# [Description of the task]
Starting at the line with "## Postface", repeat every line exactly until the records end, including the last one.

.....

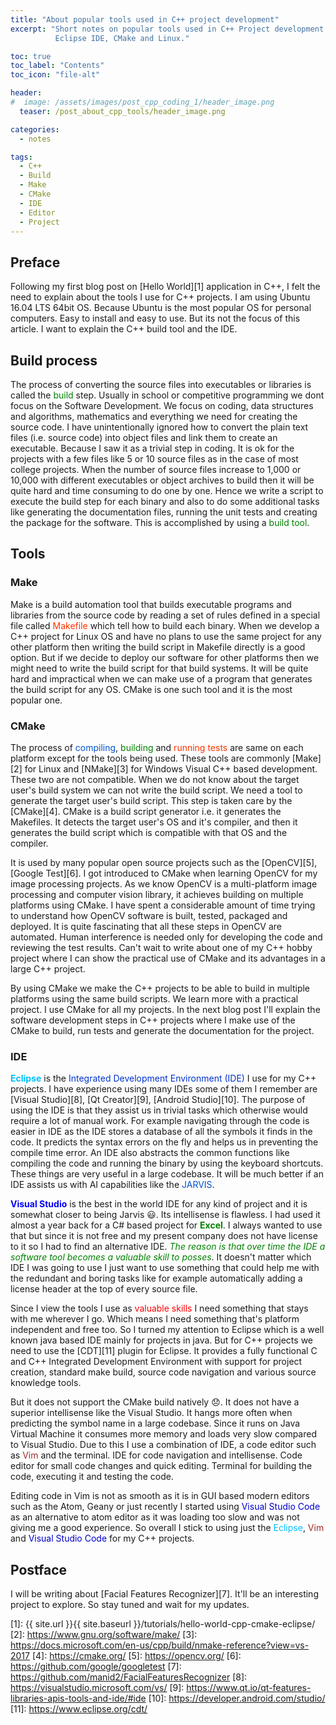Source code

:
 ```yaml
---
title: "About popular tools used in C++ project development"
excerpt: "Short notes on popular tools used in C++ Project development. \
          Eclipse IDE, CMake and Linux."

toc: true
toc_label: "Contents"
toc_icon: "file-alt"

header:
#  image: /assets/images/post_cpp_coding_1/header_image.png
  teaser: /post_about_cpp_tools/header_image.png

categories:
  - notes

tags:
  - C++
  - Build
  - Make
  - CMake
  - IDE
  - Editor
  - Project
---
```


## Preface

Following my first blog post on [Hello World][1] application in C++,
I felt the need to explain about the tools I use for C++ projects.
I am using Ubuntu 16.04 LTS 64bit OS. Because Ubuntu is the most popular OS for personal computers. Easy to install and easy to use. But its not the focus of this article. I want to explain the C++ build tool and the IDE.

## Build process

The process of converting the source files into executables or libraries is called the <span style="color:green">build</span> step. Usually in school or competitive programming we dont focus on the Software Development. We focus on coding, data structures and algorithms, mathematics and everything we need for creating the source code. I have unintentionally ignored how to convert the plain text files (i.e. source code) into object files and link them to create an executable. Because I saw it as a trivial step in coding. It is ok for the projects with a few files like 5 or 10 source files as in the case of most college projects. When the number of source files increase to 1,000 or 10,000 with different executables or object archives to build then it will be quite hard and time consuming to do one by one. Hence we write a script to execute the build step for each binary and also to do some additional tasks like generating the documentation files, running the unit tests and creating the package for the software. This is accomplished by using a <span style="color:green">build tool</span>.

## Tools

### Make

Make is a build automation tool that builds executable programs and libraries from the source code by reading a set of rules defined in a special file called <span style="color:#ff3300">Makefile</span> which tell how to build each binary.
When we develop a C++ project for Linux OS and have no plans to use the same project for any other platform then writing the build script in Makefile directly is a good option. But if we decide to deploy our software for other platforms then we might need to write the build script for that build systems. It will be quite hard and impractical when we can make use of a program that generates the build script for any OS. CMake is one such tool and it is the most popular one.

### CMake

The process of <span style="color:#0052cc">compiling</span>, <span style="color:green">building</span> and <span style="color:#ff3300">running tests</span> are same on each platform except for the tools being used. These tools are commonly [Make][2] for Linux and [NMake][3] for Windows Visual C++ based development. These two are not compatible. When we do not know about the target user's build system we can not write the build script. We need a tool to generate the target user's build script. This step is taken care by the [CMake][4]. CMake is a build script generator i.e. it generates the Makefiles. It detects the target user's OS and it's compiler, and then it generates the build script which is compatible with that OS and the compiler.

It is used by many popular open source projects such as the [OpenCV][5], [Google Test][6]. I got introduced to CMake when learning OpenCV for my image processing projects. As we know OpenCV is a multi-platform image processing and computer vision library, it achieves building on multiple platforms using CMake. I have spent a considerable amount of time trying to understand how OpenCV software is built, tested, packaged and deployed. It is quite fascinating that all these steps in OpenCV are automated. Human interference  is needed only for developing the code and reviewing the test results. Can't wait to write about one of my C++ hobby project where I can show the practical use of CMake and its advantages in a large C++ project.

By using CMake we make the C++ projects to be able to build in multiple platforms using the same build scripts. We learn more with a practical project. I use CMake for all my projects. In the next blog post I'll explain the software development steps in C++ projects where I make use of the CMake to build, run tests and generate the documentation for the project.

### IDE

<span style="color:DeepSkyBlue">**Eclipse**</span> is the <span style="color:#0033cc">Integrated Development Environment (IDE)</span> I use for my C++ projects. I have experience using many IDEs some of them I remember are [Visual Studio][8], [Qt Creator][9], [Android Studio][10]. The purpose of using the IDE is that they assist us in trivial tasks which otherwise would require a lot of manual work. For example navigating through the code is easier in IDE as the IDE stores a database of all the symbols it finds in the code. It predicts the syntax errors on the fly and helps us in preventing the compile time error. An IDE also abstracts the common functions like compiling the code and running the binary by using the keyboard shortcuts. These things are very useful in a large codebase. It will be much better if an IDE assists us with AI capabilities like the <span style="color:#0055cc">JARVIS</span>.

<span style="color:Blue">**Visual Studio**</span> is the best in the world IDE for any kind of project and it is somewhat closer to being Jarvis :smiley:. Its intellisense is flawless. I had used it almost a year back for a C# based project for <span style="color:green">**Excel**</span>. I always wanted to use that but since it is not free and my present company does not have license to it so I had to find an alternative IDE. <span style="color:green">_The reason is that over time the IDE a software tool becomes a valuable skill to posses_</span>. It doesn't matter which IDE I was going to use I just want to use something that could help me with the redundant and boring tasks like for example automatically adding a license header at the top of every source file.

Since I view the tools I use as <span style="color:red">valuable skills</span> I need something that stays with me wherever I go. Which means I need something that's platform independent and free too. So I turned my attention to Eclipse which is a well known java based IDE mainly for projects in java. But for C++ projects we need to use the [CDT][11] plugin for Eclipse. It provides a fully functional C and C++ Integrated Development Environment with support for project creation, standard make build, source code navigation and various source knowledge tools.

But it does not support the CMake build natively :disappointed:. It does not have a superior intellisense like the Visual Studio. It hangs more often when predicting the symbol name in a large codebase. Since it runs on Java Virtual Machine it consumes more memory and loads very slow compared to Visual Studio. Due to this I use a combination of IDE, a code editor such as <span style="color:Brown">Vim</span> and the terminal. IDE for code navigation and intellisense. Code editor for small code changes and quick editing. Terminal for building the code, executing it and testing the code.

Editing code in Vim is not as smooth as it is in GUI based modern editors such as the Atom, Geany or just recently I started using <span style="color:MediumBlue">Visual Studio Code</span> as an alternative to atom editor as it was loading too slow and was not giving me a good experience. So overall I stick to using just the <span style="color:DeepSkyBlue">Eclipse</span>, <span style="color:Brown">Vim</span> and <span style="color:MediumBlue">Visual Studio Code</span> for my C++ projects.

## Postface

I will be writing about [Facial Features Recognizer][7]. It'll be an interesting project to explore. So stay tuned and wait for my updates.

<!-- Links in the post -->
[1]: {{ site.url }}{{ site.baseurl }}/tutorials/hello-world-cpp-cmake-eclipse/
[2]: https://www.gnu.org/software/make/
[3]: https://docs.microsoft.com/en-us/cpp/build/nmake-reference?view=vs-2017
[4]: https://cmake.org/
[5]: https://opencv.org/
[6]: https://github.com/google/googletest
[7]: https://github.com/manid2/FacialFeaturesRecognizer
[8]: https://visualstudio.microsoft.com/vs/
[9]: https://www.qt.io/qt-features-libraries-apis-tools-and-ide/#ide
[10]: https://developer.android.com/studio/
[11]: https://www.eclipse.org/cdt/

.....

# [Answer to this exercise]
## Postface

I will be writing about [Facial Features Recognizer][7]. It'll be an interesting project to explore. So stay tuned and wait for my updates.

<!-- Links in the post -->
[1]: {{ site.url }}{{ site.baseurl }}/tutorials/hello-world-cpp-cmake-eclipse/
[2]: https://www.gnu.org/software/make/
[3]: https://docs.microsoft.com/en-us/cpp/build/nmake-reference?view=vs-2017
[4]: https://cmake.org/
[5]: https://opencv.org/
[6]: https://github.com/google/googletest
[7]: https://github.com/manid2/FacialFeaturesRecognizer
[8]: https://visualstudio.microsoft.com/vs/
[9]: https://www.qt.io/qt-features-libraries-apis-tools-and-ide/#ide
[10]: https://developer.android.com/studio/
[11]: https://www.eclipse.org/cdt/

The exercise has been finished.